◆ **Collection entries**:
· · ·

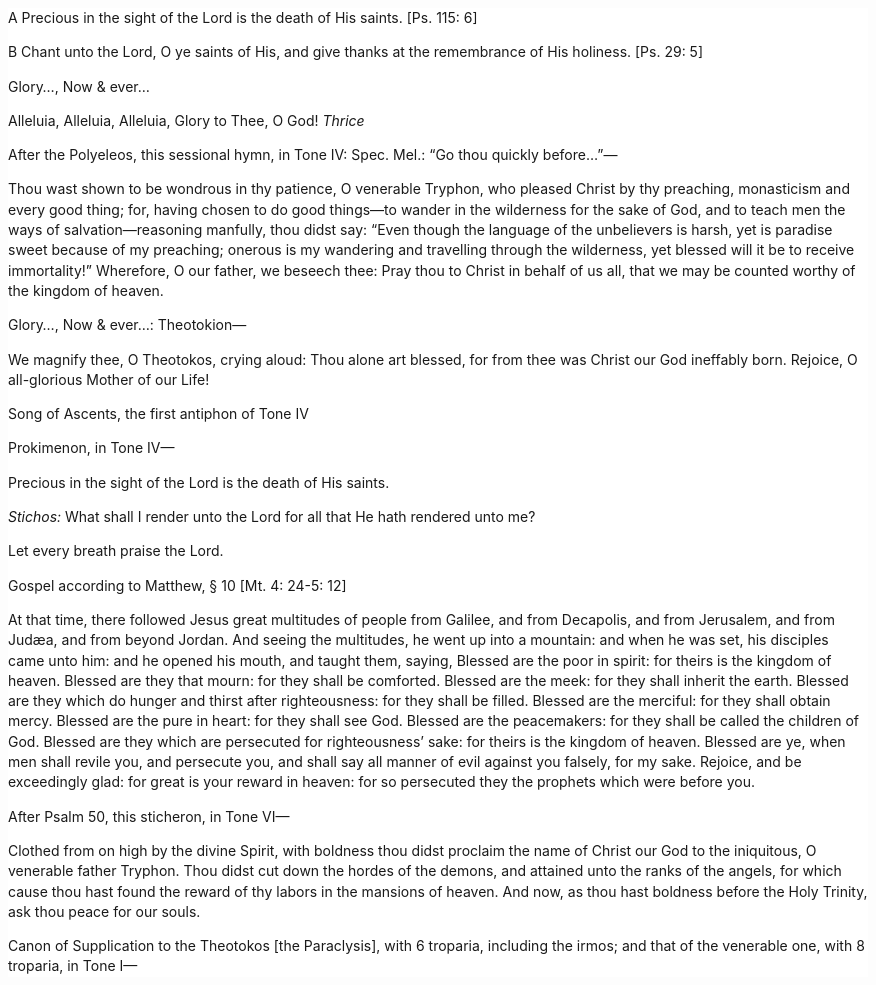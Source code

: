 A Precious in the sight of the Lord is the death of His saints. \[Ps. 115: 6\]

B Chant unto the Lord, O ye saints of His, and give thanks at the remembrance of His holiness. \[Ps. 29: 5\]

Glory…, Now & ever…

Alleluia, Alleluia, Alleluia, Glory to Thee, O God! *Thrice*

After the Polyeleos, this sessional hymn, in Tone IV: Spec. Mel.: “Go thou quickly before…”—

Thou wast shown to be wondrous in thy patience, O venerable Tryphon, who pleased Christ by thy preaching, monasticism and every good thing; for, having chosen to do good things—to wander in the wilderness for the sake of God, and to teach men the ways of salvation—reasoning manfully, thou didst say: “Even though the language of the unbelievers is harsh, yet is paradise sweet because of my preaching; onerous is my wandering and travelling through the wilderness, yet blessed will it be to receive immortality!” Wherefore, O our father, we beseech thee: Pray thou to Christ in behalf of us all, that we may be counted worthy of the kingdom of heaven.

Glory…, Now & ever…: Theotokion—

We magnify thee, O Theotokos, crying aloud: Thou alone art blessed, for from thee was Christ our God ineffably born. Rejoice, O all-glorious Mother of our Life!

Song of Ascents, the first antiphon of Tone IV

Prokimenon, in Tone IV—

Precious in the sight of the Lord is the death of His saints.

*Stichos:* What shall I render unto the Lord for all that He hath rendered unto me?

Let every breath praise the Lord.

Gospel according to Matthew, § 10 \[Mt. 4: 24-5: 12\]

At that time, there followed Jesus great multitudes of people from Galilee, and from Decapolis, and from Jerusalem, and from Judæa, and from beyond Jordan. And seeing the multitudes, he went up into a mountain: and when he was set, his disciples came unto him: and he opened his mouth, and taught them, saying, Blessed are the poor in spirit: for theirs is the kingdom of heaven. Blessed are they that mourn: for they shall be comforted. Blessed are the meek: for they shall inherit the earth. Blessed are they which do hunger and thirst after righteousness: for they shall be filled. Blessed are the merciful: for they shall obtain mercy. Blessed are the pure in heart: for they shall see God. Blessed are the peacemakers: for they shall be called the children of God. Blessed are they which are persecuted for righteousness’ sake: for theirs is the kingdom of heaven. Blessed are ye, when men shall revile you, and persecute you, and shall say all manner of evil against you falsely, for my sake. Rejoice, and be exceedingly glad: for great is your reward in heaven: for so persecuted they the prophets which were before you.

After Psalm 50, this sticheron, in Tone VI—

Clothed from on high by the divine Spirit, with boldness thou didst proclaim the name of Christ our God to the iniquitous, O venerable father Tryphon. Thou didst cut down the hordes of the demons, and attained unto the ranks of the angels, for which cause thou hast found the reward of thy labors in the mansions of heaven. And now, as thou hast boldness before the Holy Trinity, ask thou peace for our souls.

Canon of Supplication to the Theotokos \[the Paraclysis\], with 6 troparia, including the irmos; and that of the venerable one, with 8 troparia, in Tone I—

· · ·

◆ **Exercise prompt**: Identify each line in the records above containing the word "Glory"; copy those lines.

◆ **Reply to the exercise**:
Glory…, Now & ever…
Alleluia, Alleluia, Alleluia, Glory to Thee, O God! *Thrice*
Glory…, Now & ever…: Theotokion—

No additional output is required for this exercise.